CHAPITRE IV LES INÉGALITÉS RÉGIONALES EN MATIÈRE DE SCOLARISATION AU TCHAD Ce chapitre vise non seulement la mise en évidence de la répartition des enfants ciblés par cette étude selon les régions mais il permet aussi d'avoir une idée sur les variations des taux de scolarisation des enfants en fonction de certaines caractéristiques selon les régions avec un accent particulier sur les différences Nord/Sud. 1) VARIATIONS DE LA SCOLARISATION SELON LA RÉGION DE RÉSIDENCE 1.1) RÉPARTITION DES ENFANTS DE 6-14 ANS SELON LA RÉGION DE RÉSIDENCE La variable région de résidence comprend trois modalités : le Nord (6 préfectures), le Centre (3 préfectures) et le Sud (5 préfectures). La grande majorité des enfants de 6 à 14 ans (47,3%) résident au Sud du Tchad. On les trouve 24,3% au Nord, 19,4% au Centre (sans N'djaména) et 9,0% à N'djaména (tableau 4. 1.1). Tableau 4.1.1 : Répartition des enfants de 6 à 14 ans selon la région de résidence
Source : traitement des données EDST de 1996/1997 NB : N'djaména la capitale fait partie de la préfecture du Chari Baguirmi donc de la région du Centre.

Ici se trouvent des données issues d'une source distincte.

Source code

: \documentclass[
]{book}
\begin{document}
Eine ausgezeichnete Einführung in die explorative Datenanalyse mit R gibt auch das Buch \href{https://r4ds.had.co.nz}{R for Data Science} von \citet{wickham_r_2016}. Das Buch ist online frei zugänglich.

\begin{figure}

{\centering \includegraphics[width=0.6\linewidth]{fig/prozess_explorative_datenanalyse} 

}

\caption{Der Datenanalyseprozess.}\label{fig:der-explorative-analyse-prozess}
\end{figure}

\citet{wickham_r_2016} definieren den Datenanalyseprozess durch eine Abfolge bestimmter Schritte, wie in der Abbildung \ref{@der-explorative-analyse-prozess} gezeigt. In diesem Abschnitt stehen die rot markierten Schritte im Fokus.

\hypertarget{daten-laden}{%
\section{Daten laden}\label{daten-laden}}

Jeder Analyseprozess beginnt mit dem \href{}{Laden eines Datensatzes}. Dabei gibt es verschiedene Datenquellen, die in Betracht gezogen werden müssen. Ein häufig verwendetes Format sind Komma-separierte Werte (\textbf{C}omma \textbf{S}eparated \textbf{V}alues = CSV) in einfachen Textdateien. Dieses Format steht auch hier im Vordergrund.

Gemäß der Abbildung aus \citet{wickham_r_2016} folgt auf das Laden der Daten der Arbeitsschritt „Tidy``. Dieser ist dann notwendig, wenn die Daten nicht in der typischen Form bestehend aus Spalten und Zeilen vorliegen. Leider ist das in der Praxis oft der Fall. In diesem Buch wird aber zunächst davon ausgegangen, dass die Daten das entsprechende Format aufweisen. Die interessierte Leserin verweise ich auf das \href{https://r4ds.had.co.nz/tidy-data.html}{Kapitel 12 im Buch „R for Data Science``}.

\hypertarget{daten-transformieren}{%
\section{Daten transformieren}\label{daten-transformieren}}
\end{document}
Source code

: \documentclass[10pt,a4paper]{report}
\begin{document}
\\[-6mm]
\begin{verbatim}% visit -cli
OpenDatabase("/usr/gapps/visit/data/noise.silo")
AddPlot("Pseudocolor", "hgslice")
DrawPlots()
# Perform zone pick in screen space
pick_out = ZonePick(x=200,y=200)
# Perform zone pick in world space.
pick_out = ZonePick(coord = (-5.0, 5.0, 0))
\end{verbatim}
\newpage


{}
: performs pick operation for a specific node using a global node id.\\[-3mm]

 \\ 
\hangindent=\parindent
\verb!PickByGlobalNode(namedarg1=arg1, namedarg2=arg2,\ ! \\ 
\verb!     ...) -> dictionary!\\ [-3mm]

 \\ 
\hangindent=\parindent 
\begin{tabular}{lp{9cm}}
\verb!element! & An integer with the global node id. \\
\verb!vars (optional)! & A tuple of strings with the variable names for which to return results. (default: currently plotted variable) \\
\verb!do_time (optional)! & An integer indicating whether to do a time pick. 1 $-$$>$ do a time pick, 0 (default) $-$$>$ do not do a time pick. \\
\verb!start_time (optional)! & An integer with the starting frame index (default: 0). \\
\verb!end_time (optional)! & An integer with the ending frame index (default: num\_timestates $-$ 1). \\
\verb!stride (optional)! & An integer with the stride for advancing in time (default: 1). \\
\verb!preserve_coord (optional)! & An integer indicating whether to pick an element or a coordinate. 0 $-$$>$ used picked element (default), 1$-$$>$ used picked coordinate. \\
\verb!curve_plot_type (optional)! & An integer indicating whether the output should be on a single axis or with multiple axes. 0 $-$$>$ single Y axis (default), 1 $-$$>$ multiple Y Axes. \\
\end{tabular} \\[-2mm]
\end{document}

1.2) VARIATIONS DES TAUX DE SCOLARISATION DES ENFANTS DE 6-14 ANS SELON LE DEGRÉ D'URBANISATION ET LA PRÉFECTURE DE RÉSIDENCE Avant d'évaluer les disparités régionales selon le regroupement effectué, il semble intéressant de présenter la situation selon le degré d'urbanisation et la préfecture de résidence (tableaux 4.1.2. a et 4.1.2 .b). Le taux de scolarisation des enfants de 6 à 14 ans de l'échantillon est 32,6%. Par rapport au degré d'urbanisation, les taux sont supérieurs au taux national à N'djaména et dans les autres centres urbains alors qu'en milieu rural on enregistre un taux équivalent au 4/5 du taux national (tableau 4.1.2.a). Le taux de scolarisation augmente avec le degré d'urbanisation.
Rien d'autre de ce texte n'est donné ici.